[Input material Boundary: Start]

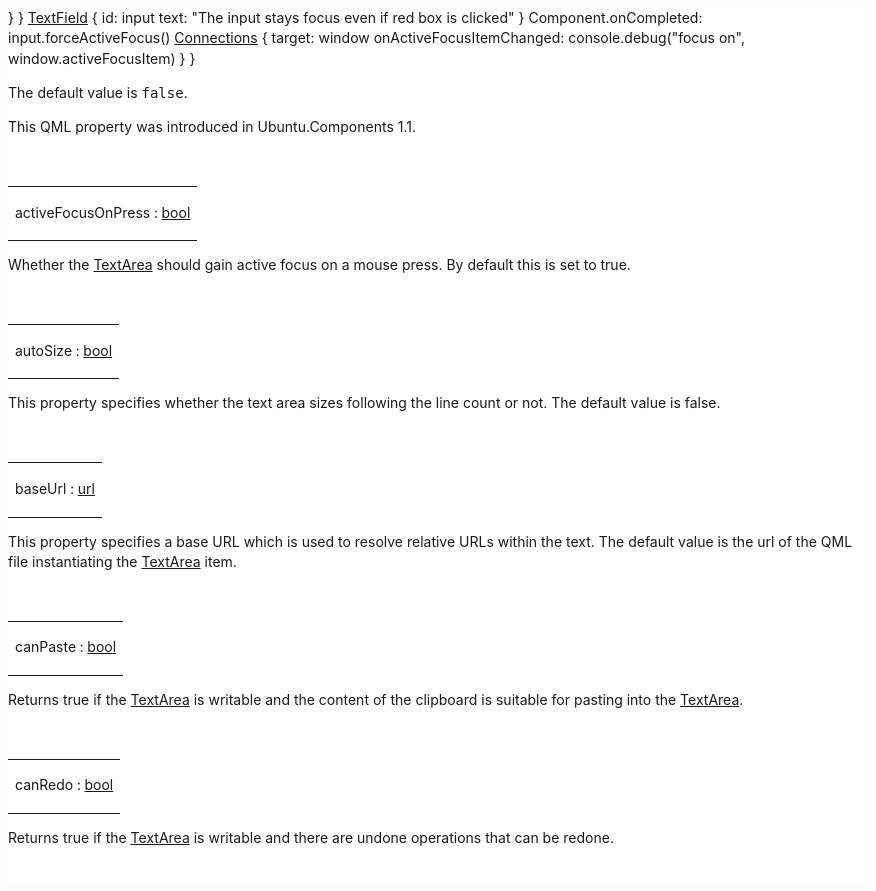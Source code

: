 }
}
<span class="type"><a href="Ubuntu.Components.TextField.md">TextField</a></span> {
<span class="name">id</span>: <span class="name">input</span>
<span class="name">text</span>: <span class="string">&quot;The input stays focus even if red box is clicked&quot;</span>
}
<span class="name">Component</span>.onCompleted: <span class="name">input</span>.<span class="name">forceActiveFocus</span>()
<span class="type"><a href="QtQml.Connections.md">Connections</a></span> {
<span class="name">target</span>: <span class="name">window</span>
<span class="name">onActiveFocusItemChanged</span>: <span class="name">console</span>.<span class="name">debug</span>(<span class="string">&quot;focus on&quot;</span>, <span class="name">window</span>.<span class="name">activeFocusItem</span>)
}
}</pre>
<p>The default value is <tt>false</tt>.</p>
<p>This QML property was introduced in  Ubuntu.Components 1.1.</p>

<br/>

<table class="qmlname"><tr valign="top"><td class="tblQmlPropNode"><p><span class="name">activeFocusOnPress</span> : <span class="type"><a href="http://qt-project.org/doc/qt-5.3/qml-bool.html">bool</a></span></p></td></tr></table><p>Whether the <a href="index.html">TextArea</a> should gain active focus on a mouse press. By default this is set to true.</p>

<br/>

<table class="qmlname"><tr valign="top"><td class="tblQmlPropNode"><p><span class="name">autoSize</span> : <span class="type"><a href="http://qt-project.org/doc/qt-5.3/qml-bool.html">bool</a></span></p></td></tr></table><p>This property specifies whether the text area sizes following the line count or not. The default value is false.</p>

<br/>

<table class="qmlname"><tr valign="top"><td class="tblQmlPropNode"><p><span class="name">baseUrl</span> : <span class="type"><a href="http://qt-project.org/doc/qt-5.3/qml-url.html">url</a></span></p></td></tr></table><p>This property specifies a base URL which is used to resolve relative URLs within the text. The default value is the url of the QML file instantiating the <a href="index.html">TextArea</a> item.</p>

<br/>

<table class="qmlname"><tr valign="top"><td class="tblQmlPropNode"><p><span class="name">canPaste</span> : <span class="type"><a href="http://qt-project.org/doc/qt-5.3/qml-bool.html">bool</a></span></p></td></tr></table><p>Returns true if the <a href="index.html">TextArea</a> is writable and the content of the clipboard is suitable for pasting into the <a href="index.html">TextArea</a>.</p>

<br/>

<table class="qmlname"><tr valign="top"><td class="tblQmlPropNode"><p><span class="name">canRedo</span> : <span class="type"><a href="http://qt-project.org/doc/qt-5.3/qml-bool.html">bool</a></span></p></td></tr></table><p>Returns true if the <a href="index.html">TextArea</a> is writable and there are undone operations that can be redone.</p>

<br/>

[Input material Boundary: End]

• What is expected
Write out every line, unchanged, from the one containing "and the content" through the closing line of the data.

• Written response
<table class="qmlname"><tr valign="top"><td class="tblQmlPropNode"><p><span class="name">canPaste</span> : <span class="type"><a href="http://qt-project.org/doc/qt-5.3/qml-bool.html">bool</a></span></p></td></tr></table><p>Returns true if the <a href="index.html">TextArea</a> is writable and the content of the clipboard is suitable for pasting into the <a href="index.html">TextArea</a>.</p>

<br/>

<table class="qmlname"><tr valign="top"><td class="tblQmlPropNode"><p><span class="name">canRedo</span> : <span class="type"><a href="http://qt-project.org/doc/qt-5.3/qml-bool.html">bool</a></span></p></td></tr></table><p>Returns true if the <a href="index.html">TextArea</a> is writable and there are undone operations that can be redone.</p>

<br/>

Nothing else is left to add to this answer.